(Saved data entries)
◇ ◇ ◇ ◇ ◇
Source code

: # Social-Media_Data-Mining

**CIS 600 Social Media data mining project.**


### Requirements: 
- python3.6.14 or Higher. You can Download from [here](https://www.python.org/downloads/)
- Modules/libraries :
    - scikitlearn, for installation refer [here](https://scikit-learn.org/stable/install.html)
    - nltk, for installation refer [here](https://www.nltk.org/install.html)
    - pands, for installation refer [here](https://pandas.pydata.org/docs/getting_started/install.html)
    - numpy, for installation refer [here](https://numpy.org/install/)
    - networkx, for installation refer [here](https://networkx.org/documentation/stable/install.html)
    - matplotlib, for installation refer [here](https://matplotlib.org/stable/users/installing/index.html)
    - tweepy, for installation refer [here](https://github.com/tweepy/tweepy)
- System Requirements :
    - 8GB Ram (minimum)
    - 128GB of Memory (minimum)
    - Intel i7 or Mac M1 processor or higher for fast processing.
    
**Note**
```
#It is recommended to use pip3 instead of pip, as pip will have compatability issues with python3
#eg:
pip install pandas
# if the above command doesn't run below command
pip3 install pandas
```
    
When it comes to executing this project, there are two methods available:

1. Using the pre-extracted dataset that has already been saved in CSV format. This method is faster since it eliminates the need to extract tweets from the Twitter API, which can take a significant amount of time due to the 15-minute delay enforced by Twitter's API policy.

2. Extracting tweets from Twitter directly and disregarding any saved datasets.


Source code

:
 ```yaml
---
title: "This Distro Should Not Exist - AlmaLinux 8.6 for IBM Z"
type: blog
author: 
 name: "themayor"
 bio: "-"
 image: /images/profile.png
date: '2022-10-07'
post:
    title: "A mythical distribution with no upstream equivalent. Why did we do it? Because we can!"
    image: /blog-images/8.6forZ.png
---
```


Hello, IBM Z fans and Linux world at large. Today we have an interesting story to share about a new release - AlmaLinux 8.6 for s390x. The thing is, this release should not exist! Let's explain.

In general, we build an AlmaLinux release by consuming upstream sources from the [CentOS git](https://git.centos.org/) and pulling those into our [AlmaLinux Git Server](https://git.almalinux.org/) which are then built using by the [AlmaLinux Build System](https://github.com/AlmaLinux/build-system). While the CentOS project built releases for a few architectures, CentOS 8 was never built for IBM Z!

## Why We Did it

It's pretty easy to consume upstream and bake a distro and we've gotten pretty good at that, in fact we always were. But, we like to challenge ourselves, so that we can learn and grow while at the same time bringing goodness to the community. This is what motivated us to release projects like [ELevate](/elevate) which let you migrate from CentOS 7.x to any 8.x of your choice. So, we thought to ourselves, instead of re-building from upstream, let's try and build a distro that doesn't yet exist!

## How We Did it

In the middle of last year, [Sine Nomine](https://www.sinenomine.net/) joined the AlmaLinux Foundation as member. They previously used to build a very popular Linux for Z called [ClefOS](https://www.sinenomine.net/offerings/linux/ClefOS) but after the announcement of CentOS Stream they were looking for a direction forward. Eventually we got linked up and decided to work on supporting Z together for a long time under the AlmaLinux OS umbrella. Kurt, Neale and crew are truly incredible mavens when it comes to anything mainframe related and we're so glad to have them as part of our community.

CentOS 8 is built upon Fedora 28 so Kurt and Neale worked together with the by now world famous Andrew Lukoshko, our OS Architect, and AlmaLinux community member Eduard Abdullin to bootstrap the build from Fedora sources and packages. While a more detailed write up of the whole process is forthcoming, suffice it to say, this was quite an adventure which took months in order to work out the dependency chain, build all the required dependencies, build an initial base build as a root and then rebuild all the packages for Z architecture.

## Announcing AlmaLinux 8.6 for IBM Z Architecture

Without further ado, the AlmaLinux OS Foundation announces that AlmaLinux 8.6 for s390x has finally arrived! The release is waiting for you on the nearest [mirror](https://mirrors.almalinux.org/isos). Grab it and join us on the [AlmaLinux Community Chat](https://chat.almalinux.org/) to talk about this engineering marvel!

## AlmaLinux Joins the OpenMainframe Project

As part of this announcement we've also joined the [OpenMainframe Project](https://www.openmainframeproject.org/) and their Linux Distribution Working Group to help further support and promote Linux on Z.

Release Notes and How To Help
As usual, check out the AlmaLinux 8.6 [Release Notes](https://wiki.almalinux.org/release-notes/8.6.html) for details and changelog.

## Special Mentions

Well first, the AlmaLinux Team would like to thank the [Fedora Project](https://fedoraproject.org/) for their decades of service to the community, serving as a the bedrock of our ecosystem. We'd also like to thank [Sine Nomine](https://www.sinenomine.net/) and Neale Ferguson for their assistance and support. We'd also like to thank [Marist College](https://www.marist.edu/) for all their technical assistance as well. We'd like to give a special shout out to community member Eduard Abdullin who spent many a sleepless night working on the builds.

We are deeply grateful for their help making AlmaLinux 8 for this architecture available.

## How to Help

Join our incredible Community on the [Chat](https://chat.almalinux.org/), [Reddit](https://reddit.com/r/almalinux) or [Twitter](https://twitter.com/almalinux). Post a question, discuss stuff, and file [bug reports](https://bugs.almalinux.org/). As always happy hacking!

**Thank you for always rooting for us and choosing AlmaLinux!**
◇ ◇ ◇ ◇ ◇
=== Directions ===
Full transcription, please: every entry, exactly as written.

=== Output for this task ===
Source code

: # Social-Media_Data-Mining

**CIS 600 Social Media data mining project.**


### Requirements: 
- python3.6.14 or Higher. You can Download from [here](https://www.python.org/downloads/)
- Modules/libraries :
    - scikitlearn, for installation refer [here](https://scikit-learn.org/stable/install.html)
    - nltk, for installation refer [here](https://www.nltk.org/install.html)
    - pands, for installation refer [here](https://pandas.pydata.org/docs/getting_started/install.html)
    - numpy, for installation refer [here](https://numpy.org/install/)
    - networkx, for installation refer [here](https://networkx.org/documentation/stable/install.html)
    - matplotlib, for installation refer [here](https://matplotlib.org/stable/users/installing/index.html)
    - tweepy, for installation refer [here](https://github.com/tweepy/tweepy)
- System Requirements :
    - 8GB Ram (minimum)
    - 128GB of Memory (minimum)
    - Intel i7 or Mac M1 processor or higher for fast processing.
    
**Note**
```
#It is recommended to use pip3 instead of pip, as pip will have compatability issues with python3
#eg:
pip install pandas
# if the above command doesn't run below command
pip3 install pandas
```
    
When it comes to executing this project, there are two methods available:

1. Using the pre-extracted dataset that has already been saved in CSV format. This method is faster since it eliminates the need to extract tweets from the Twitter API, which can take a significant amount of time due to the 15-minute delay enforced by Twitter's API policy.

2. Extracting tweets from Twitter directly and disregarding any saved datasets.


Source code

:
 ```yaml
---
title: "This Distro Should Not Exist - AlmaLinux 8.6 for IBM Z"
type: blog
author: 
 name: "themayor"
 bio: "-"
 image: /images/profile.png
date: '2022-10-07'
post:
    title: "A mythical distribution with no upstream equivalent. Why did we do it? Because we can!"
    image: /blog-images/8.6forZ.png
---
```


Hello, IBM Z fans and Linux world at large. Today we have an interesting story to share about a new release - AlmaLinux 8.6 for s390x. The thing is, this release should not exist! Let's explain.

In general, we build an AlmaLinux release by consuming upstream sources from the [CentOS git](https://git.centos.org/) and pulling those into our [AlmaLinux Git Server](https://git.almalinux.org/) which are then built using by the [AlmaLinux Build System](https://github.com/AlmaLinux/build-system). While the CentOS project built releases for a few architectures, CentOS 8 was never built for IBM Z!

## Why We Did it

It's pretty easy to consume upstream and bake a distro and we've gotten pretty good at that, in fact we always were. But, we like to challenge ourselves, so that we can learn and grow while at the same time bringing goodness to the community. This is what motivated us to release projects like [ELevate](/elevate) which let you migrate from CentOS 7.x to any 8.x of your choice. So, we thought to ourselves, instead of re-building from upstream, let's try and build a distro that doesn't yet exist!

## How We Did it

In the middle of last year, [Sine Nomine](https://www.sinenomine.net/) joined the AlmaLinux Foundation as member. They previously used to build a very popular Linux for Z called [ClefOS](https://www.sinenomine.net/offerings/linux/ClefOS) but after the announcement of CentOS Stream they were looking for a direction forward. Eventually we got linked up and decided to work on supporting Z together for a long time under the AlmaLinux OS umbrella. Kurt, Neale and crew are truly incredible mavens when it comes to anything mainframe related and we're so glad to have them as part of our community.

CentOS 8 is built upon Fedora 28 so Kurt and Neale worked together with the by now world famous Andrew Lukoshko, our OS Architect, and AlmaLinux community member Eduard Abdullin to bootstrap the build from Fedora sources and packages. While a more detailed write up of the whole process is forthcoming, suffice it to say, this was quite an adventure which took months in order to work out the dependency chain, build all the required dependencies, build an initial base build as a root and then rebuild all the packages for Z architecture.

## Announcing AlmaLinux 8.6 for IBM Z Architecture

Without further ado, the AlmaLinux OS Foundation announces that AlmaLinux 8.6 for s390x has finally arrived! The release is waiting for you on the nearest [mirror](https://mirrors.almalinux.org/isos). Grab it and join us on the [AlmaLinux Community Chat](https://chat.almalinux.org/) to talk about this engineering marvel!

## AlmaLinux Joins the OpenMainframe Project

As part of this announcement we've also joined the [OpenMainframe Project](https://www.openmainframeproject.org/) and their Linux Distribution Working Group to help further support and promote Linux on Z.

Release Notes and How To Help
As usual, check out the AlmaLinux 8.6 [Release Notes](https://wiki.almalinux.org/release-notes/8.6.html) for details and changelog.

## Special Mentions

Well first, the AlmaLinux Team would like to thank the [Fedora Project](https://fedoraproject.org/) for their decades of service to the community, serving as a the bedrock of our ecosystem. We'd also like to thank [Sine Nomine](https://www.sinenomine.net/) and Neale Ferguson for their assistance and support. We'd also like to thank [Marist College](https://www.marist.edu/) for all their technical assistance as well. We'd like to give a special shout out to community member Eduard Abdullin who spent many a sleepless night working on the builds.

We are deeply grateful for their help making AlmaLinux 8 for this architecture available.

## How to Help

Join our incredible Community on the [Chat](https://chat.almalinux.org/), [Reddit](https://reddit.com/r/almalinux) or [Twitter](https://twitter.com/almalinux). Post a question, discuss stuff, and file [bug reports](https://bugs.almalinux.org/). As always happy hacking!

**Thank you for always rooting for us and choosing AlmaLinux!**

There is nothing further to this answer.